--- START ---

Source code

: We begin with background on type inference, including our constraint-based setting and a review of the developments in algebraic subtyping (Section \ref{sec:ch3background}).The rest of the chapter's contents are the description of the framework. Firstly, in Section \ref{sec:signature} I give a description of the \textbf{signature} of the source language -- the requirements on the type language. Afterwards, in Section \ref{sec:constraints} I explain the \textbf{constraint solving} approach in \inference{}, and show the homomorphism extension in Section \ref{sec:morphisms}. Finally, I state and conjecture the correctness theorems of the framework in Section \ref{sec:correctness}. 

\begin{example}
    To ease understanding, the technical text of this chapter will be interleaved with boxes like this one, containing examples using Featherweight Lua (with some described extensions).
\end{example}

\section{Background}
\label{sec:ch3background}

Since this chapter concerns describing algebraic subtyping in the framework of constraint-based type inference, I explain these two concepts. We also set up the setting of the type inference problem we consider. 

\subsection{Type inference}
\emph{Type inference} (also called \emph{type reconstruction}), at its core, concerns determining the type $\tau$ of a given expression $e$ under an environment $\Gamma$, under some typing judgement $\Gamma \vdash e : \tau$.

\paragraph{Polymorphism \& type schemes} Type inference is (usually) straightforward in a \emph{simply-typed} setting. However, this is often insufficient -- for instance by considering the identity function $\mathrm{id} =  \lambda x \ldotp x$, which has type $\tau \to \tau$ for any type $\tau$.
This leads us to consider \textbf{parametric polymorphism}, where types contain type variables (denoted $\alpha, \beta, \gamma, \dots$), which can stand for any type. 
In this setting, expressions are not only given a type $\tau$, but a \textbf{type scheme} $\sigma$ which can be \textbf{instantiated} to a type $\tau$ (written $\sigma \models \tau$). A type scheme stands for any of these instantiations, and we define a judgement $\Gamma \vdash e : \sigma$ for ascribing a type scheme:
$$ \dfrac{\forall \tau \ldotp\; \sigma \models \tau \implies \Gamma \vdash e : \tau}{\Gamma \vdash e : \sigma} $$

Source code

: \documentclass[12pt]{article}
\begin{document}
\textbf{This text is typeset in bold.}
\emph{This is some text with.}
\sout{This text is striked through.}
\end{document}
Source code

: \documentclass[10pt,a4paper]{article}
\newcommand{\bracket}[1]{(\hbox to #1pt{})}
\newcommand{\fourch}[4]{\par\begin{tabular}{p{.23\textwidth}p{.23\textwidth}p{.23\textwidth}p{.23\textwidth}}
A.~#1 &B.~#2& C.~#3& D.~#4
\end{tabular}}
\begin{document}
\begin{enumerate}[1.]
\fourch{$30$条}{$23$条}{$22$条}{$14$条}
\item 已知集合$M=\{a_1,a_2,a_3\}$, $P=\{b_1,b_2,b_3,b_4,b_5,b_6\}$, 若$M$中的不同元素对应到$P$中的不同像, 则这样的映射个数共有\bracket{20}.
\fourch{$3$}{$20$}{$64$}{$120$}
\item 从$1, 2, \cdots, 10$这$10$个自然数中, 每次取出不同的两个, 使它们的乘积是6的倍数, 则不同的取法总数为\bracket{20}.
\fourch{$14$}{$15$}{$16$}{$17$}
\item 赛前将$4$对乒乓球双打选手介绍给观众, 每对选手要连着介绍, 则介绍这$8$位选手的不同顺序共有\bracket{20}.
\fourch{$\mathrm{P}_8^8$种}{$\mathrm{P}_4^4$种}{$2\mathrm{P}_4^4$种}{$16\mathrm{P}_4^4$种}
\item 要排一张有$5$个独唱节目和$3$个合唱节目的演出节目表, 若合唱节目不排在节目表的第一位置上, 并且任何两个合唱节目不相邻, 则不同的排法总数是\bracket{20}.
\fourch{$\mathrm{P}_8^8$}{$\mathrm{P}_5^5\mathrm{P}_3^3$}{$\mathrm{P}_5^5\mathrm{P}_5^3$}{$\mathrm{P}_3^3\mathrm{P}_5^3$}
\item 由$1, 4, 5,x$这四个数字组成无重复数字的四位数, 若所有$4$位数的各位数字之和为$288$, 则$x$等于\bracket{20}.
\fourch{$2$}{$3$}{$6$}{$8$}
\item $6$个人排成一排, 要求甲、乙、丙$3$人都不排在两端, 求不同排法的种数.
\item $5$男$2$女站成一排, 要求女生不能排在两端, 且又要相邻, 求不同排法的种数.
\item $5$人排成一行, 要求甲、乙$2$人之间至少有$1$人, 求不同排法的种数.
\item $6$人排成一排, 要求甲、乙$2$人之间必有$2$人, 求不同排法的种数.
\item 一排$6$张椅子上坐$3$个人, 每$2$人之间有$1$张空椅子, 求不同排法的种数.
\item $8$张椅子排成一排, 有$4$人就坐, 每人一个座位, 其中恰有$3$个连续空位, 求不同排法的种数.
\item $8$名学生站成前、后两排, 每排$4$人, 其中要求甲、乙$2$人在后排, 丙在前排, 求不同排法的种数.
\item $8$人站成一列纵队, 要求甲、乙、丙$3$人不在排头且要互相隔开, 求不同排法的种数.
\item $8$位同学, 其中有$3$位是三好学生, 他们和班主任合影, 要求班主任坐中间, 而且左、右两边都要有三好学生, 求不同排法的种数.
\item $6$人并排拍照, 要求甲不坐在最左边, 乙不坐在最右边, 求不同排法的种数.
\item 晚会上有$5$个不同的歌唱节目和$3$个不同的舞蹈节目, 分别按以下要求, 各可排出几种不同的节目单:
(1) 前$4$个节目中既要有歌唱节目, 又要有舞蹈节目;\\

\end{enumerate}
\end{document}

--- END ---

> **ASSIGNMENT**:
Having read the entries above, repeat them exactly.

> **ANSWER AREA**:
Source code

: We begin with background on type inference, including our constraint-based setting and a review of the developments in algebraic subtyping (Section \ref{sec:ch3background}).The rest of the chapter's contents are the description of the framework. Firstly, in Section \ref{sec:signature} I give a description of the \textbf{signature} of the source language -- the requirements on the type language. Afterwards, in Section \ref{sec:constraints} I explain the \textbf{constraint solving} approach in \inference{}, and show the homomorphism extension in Section \ref{sec:morphisms}. Finally, I state and conjecture the correctness theorems of the framework in Section \ref{sec:correctness}. 

\begin{example}
    To ease understanding, the technical text of this chapter will be interleaved with boxes like this one, containing examples using Featherweight Lua (with some described extensions).
\end{example}

\section{Background}
\label{sec:ch3background}

Since this chapter concerns describing algebraic subtyping in the framework of constraint-based type inference, I explain these two concepts. We also set up the setting of the type inference problem we consider. 

\subsection{Type inference}
\emph{Type inference} (also called \emph{type reconstruction}), at its core, concerns determining the type $\tau$ of a given expression $e$ under an environment $\Gamma$, under some typing judgement $\Gamma \vdash e : \tau$.

\paragraph{Polymorphism \& type schemes} Type inference is (usually) straightforward in a \emph{simply-typed} setting. However, this is often insufficient -- for instance by considering the identity function $\mathrm{id} =  \lambda x \ldotp x$, which has type $\tau \to \tau$ for any type $\tau$.
This leads us to consider \textbf{parametric polymorphism}, where types contain type variables (denoted $\alpha, \beta, \gamma, \dots$), which can stand for any type. 
In this setting, expressions are not only given a type $\tau$, but a \textbf{type scheme} $\sigma$ which can be \textbf{instantiated} to a type $\tau$ (written $\sigma \models \tau$). A type scheme stands for any of these instantiations, and we define a judgement $\Gamma \vdash e : \sigma$ for ascribing a type scheme:
$$ \dfrac{\forall \tau \ldotp\; \sigma \models \tau \implies \Gamma \vdash e : \tau}{\Gamma \vdash e : \sigma} $$

Source code

: \documentclass[12pt]{article}
\begin{document}
\textbf{This text is typeset in bold.}
\emph{This is some text with.}
\sout{This text is striked through.}
\end{document}
Source code

: \documentclass[10pt,a4paper]{article}
\newcommand{\bracket}[1]{(\hbox to #1pt{})}
\newcommand{\fourch}[4]{\par\begin{tabular}{p{.23\textwidth}p{.23\textwidth}p{.23\textwidth}p{.23\textwidth}}
A.~#1 &B.~#2& C.~#3& D.~#4
\end{tabular}}
\begin{document}
\begin{enumerate}[1.]
\fourch{$30$条}{$23$条}{$22$条}{$14$条}
\item 已知集合$M=\{a_1,a_2,a_3\}$, $P=\{b_1,b_2,b_3,b_4,b_5,b_6\}$, 若$M$中的不同元素对应到$P$中的不同像, 则这样的映射个数共有\bracket{20}.
\fourch{$3$}{$20$}{$64$}{$120$}
\item 从$1, 2, \cdots, 10$这$10$个自然数中, 每次取出不同的两个, 使它们的乘积是6的倍数, 则不同的取法总数为\bracket{20}.
\fourch{$14$}{$15$}{$16$}{$17$}
\item 赛前将$4$对乒乓球双打选手介绍给观众, 每对选手要连着介绍, 则介绍这$8$位选手的不同顺序共有\bracket{20}.
\fourch{$\mathrm{P}_8^8$种}{$\mathrm{P}_4^4$种}{$2\mathrm{P}_4^4$种}{$16\mathrm{P}_4^4$种}
\item 要排一张有$5$个独唱节目和$3$个合唱节目的演出节目表, 若合唱节目不排在节目表的第一位置上, 并且任何两个合唱节目不相邻, 则不同的排法总数是\bracket{20}.
\fourch{$\mathrm{P}_8^8$}{$\mathrm{P}_5^5\mathrm{P}_3^3$}{$\mathrm{P}_5^5\mathrm{P}_5^3$}{$\mathrm{P}_3^3\mathrm{P}_5^3$}
\item 由$1, 4, 5,x$这四个数字组成无重复数字的四位数, 若所有$4$位数的各位数字之和为$288$, 则$x$等于\bracket{20}.
\fourch{$2$}{$3$}{$6$}{$8$}
\item $6$个人排成一排, 要求甲、乙、丙$3$人都不排在两端, 求不同排法的种数.
\item $5$男$2$女站成一排, 要求女生不能排在两端, 且又要相邻, 求不同排法的种数.
\item $5$人排成一行, 要求甲、乙$2$人之间至少有$1$人, 求不同排法的种数.
\item $6$人排成一排, 要求甲、乙$2$人之间必有$2$人, 求不同排法的种数.
\item 一排$6$张椅子上坐$3$个人, 每$2$人之间有$1$张空椅子, 求不同排法的种数.
\item $8$张椅子排成一排, 有$4$人就坐, 每人一个座位, 其中恰有$3$个连续空位, 求不同排法的种数.
\item $8$名学生站成前、后两排, 每排$4$人, 其中要求甲、乙$2$人在后排, 丙在前排, 求不同排法的种数.
\item $8$人站成一列纵队, 要求甲、乙、丙$3$人不在排头且要互相隔开, 求不同排法的种数.
\item $8$位同学, 其中有$3$位是三好学生, 他们和班主任合影, 要求班主任坐中间, 而且左、右两边都要有三好学生, 求不同排法的种数.
\item $6$人并排拍照, 要求甲不坐在最左边, 乙不坐在最右边, 求不同排法的种数.
\item 晚会上有$5$个不同的歌唱节目和$3$个不同的舞蹈节目, 分别按以下要求, 各可排出几种不同的节目单:
(1) 前$4$个节目中既要有歌唱节目, 又要有舞蹈节目;\\

\end{enumerate}
\end{document}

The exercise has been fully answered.